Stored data
▼

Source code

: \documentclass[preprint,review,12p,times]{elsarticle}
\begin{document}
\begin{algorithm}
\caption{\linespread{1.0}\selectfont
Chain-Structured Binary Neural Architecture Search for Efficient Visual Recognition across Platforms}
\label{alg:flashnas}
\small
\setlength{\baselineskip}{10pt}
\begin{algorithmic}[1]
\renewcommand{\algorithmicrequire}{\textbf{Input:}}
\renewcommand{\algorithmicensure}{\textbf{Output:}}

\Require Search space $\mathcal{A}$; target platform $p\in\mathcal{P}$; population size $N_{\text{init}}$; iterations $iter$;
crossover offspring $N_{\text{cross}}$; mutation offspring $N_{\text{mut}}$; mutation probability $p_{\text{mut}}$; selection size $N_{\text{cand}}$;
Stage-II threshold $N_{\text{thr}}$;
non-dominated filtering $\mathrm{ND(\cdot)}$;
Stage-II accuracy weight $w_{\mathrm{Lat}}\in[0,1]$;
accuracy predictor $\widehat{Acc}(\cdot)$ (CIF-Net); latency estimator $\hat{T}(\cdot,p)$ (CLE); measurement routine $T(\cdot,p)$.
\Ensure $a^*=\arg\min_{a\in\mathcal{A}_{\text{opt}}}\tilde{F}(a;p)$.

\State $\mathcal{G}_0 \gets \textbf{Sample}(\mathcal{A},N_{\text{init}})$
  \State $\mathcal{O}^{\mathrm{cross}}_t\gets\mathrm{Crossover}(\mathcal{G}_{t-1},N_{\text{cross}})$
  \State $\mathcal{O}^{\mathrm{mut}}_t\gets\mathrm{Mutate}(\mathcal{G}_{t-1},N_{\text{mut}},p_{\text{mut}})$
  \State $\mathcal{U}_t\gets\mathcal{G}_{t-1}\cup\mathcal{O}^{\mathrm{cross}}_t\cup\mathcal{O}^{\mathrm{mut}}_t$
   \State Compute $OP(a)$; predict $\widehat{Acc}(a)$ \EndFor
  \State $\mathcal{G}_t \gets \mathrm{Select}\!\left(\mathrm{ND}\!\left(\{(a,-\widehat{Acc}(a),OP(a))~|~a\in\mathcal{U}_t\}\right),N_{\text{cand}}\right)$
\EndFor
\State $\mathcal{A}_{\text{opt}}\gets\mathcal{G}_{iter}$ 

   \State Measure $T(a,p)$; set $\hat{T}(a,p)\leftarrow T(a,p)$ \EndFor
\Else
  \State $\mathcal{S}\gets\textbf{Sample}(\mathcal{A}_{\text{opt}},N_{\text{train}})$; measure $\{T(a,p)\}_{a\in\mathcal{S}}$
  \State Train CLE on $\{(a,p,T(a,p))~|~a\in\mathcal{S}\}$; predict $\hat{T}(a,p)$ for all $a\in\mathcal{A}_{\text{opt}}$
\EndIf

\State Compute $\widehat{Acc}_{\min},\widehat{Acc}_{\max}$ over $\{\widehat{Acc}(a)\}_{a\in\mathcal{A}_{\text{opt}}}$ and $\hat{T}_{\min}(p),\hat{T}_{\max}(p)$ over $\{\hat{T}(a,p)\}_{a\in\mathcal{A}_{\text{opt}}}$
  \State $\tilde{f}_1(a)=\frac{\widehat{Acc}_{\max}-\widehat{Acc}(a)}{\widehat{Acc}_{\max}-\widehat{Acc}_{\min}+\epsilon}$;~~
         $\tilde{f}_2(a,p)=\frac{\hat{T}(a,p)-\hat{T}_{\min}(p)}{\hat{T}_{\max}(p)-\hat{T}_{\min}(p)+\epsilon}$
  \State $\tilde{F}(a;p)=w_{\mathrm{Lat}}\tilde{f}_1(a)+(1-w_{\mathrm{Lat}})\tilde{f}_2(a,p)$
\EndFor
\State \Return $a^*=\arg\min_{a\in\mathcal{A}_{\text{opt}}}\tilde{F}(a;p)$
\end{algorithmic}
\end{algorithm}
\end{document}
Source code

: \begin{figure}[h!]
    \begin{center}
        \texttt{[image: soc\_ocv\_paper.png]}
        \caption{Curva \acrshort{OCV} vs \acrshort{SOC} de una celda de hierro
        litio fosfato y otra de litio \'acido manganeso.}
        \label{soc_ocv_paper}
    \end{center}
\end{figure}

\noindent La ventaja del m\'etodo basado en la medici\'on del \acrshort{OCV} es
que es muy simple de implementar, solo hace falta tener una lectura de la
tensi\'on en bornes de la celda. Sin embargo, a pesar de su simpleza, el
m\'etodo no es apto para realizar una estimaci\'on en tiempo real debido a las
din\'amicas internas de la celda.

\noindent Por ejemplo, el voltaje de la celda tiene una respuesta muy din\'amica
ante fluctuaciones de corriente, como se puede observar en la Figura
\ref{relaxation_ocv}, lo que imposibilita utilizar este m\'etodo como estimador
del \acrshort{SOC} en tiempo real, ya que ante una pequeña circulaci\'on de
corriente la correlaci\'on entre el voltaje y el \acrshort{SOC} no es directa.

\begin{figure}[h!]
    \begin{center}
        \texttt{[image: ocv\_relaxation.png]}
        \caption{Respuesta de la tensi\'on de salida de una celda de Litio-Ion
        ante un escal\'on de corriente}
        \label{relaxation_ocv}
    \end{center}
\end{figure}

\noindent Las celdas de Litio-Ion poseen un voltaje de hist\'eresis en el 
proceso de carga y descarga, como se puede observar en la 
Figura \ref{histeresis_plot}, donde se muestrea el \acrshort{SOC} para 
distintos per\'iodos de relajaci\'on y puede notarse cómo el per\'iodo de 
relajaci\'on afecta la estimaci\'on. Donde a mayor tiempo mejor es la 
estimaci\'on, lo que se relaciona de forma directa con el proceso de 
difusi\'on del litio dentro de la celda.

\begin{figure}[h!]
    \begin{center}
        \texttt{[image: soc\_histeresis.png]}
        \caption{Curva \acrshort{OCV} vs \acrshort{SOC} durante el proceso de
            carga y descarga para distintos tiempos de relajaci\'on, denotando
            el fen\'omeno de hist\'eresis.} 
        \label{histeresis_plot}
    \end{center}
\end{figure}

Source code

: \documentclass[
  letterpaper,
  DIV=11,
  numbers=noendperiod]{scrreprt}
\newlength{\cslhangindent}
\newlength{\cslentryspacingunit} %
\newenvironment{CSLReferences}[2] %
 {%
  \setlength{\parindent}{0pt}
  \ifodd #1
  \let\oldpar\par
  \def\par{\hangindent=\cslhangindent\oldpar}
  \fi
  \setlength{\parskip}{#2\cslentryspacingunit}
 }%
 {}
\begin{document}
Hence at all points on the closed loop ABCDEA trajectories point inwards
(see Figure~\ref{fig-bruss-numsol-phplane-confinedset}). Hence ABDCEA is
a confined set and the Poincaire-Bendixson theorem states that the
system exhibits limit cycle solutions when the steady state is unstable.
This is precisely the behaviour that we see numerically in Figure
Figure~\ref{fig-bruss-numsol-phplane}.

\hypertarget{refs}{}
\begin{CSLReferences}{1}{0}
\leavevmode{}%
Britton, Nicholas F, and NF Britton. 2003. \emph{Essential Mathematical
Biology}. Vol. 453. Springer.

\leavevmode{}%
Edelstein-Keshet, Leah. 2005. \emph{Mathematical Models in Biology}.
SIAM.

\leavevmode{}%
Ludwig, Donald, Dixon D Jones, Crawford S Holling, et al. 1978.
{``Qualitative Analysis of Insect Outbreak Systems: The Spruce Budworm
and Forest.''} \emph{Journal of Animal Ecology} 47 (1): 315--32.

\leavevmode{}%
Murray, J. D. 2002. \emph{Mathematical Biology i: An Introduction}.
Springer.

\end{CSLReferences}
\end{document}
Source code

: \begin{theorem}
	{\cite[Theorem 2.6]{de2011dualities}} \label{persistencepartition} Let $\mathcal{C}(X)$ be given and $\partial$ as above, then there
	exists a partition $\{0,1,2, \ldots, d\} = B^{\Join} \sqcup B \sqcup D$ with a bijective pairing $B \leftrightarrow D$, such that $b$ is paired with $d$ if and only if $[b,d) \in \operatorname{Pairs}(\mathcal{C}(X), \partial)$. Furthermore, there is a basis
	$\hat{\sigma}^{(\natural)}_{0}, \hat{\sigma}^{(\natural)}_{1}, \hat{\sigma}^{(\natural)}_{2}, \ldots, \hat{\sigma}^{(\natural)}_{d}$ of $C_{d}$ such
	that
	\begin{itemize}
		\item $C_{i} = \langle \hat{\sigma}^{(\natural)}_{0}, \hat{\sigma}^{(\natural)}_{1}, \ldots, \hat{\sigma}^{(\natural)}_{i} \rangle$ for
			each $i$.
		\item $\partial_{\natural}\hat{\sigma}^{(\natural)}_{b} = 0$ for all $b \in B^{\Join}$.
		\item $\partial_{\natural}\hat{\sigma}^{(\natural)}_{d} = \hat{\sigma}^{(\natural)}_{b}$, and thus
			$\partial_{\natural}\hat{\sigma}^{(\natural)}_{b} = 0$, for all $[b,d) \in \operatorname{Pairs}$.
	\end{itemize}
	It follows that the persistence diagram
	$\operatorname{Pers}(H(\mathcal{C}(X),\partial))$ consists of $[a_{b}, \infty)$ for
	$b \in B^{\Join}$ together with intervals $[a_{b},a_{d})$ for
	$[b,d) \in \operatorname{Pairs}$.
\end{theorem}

▲

**Work order**
Starting at the first line of the data above, retype each line exactly until you reach the line containing "Stage-II accuracy weight", and include that line too.

**Solution for this task**
Source code

: \documentclass[preprint,review,12p,times]{elsarticle}
\begin{document}
\begin{algorithm}
\caption{\linespread{1.0}\selectfont
Chain-Structured Binary Neural Architecture Search for Efficient Visual Recognition across Platforms}
\label{alg:flashnas}
\small
\setlength{\baselineskip}{10pt}
\begin{algorithmic}[1]
\renewcommand{\algorithmicrequire}{\textbf{Input:}}
\renewcommand{\algorithmicensure}{\textbf{Output:}}

\Require Search space $\mathcal{A}$; target platform $p\in\mathcal{P}$; population size $N_{\text{init}}$; iterations $iter$;
crossover offspring $N_{\text{cross}}$; mutation offspring $N_{\text{mut}}$; mutation probability $p_{\text{mut}}$; selection size $N_{\text{cand}}$;
Stage-II threshold $N_{\text{thr}}$;
non-dominated filtering $\mathrm{ND(\cdot)}$;
Stage-II accuracy weight $w_{\mathrm{Lat}}\in[0,1]$;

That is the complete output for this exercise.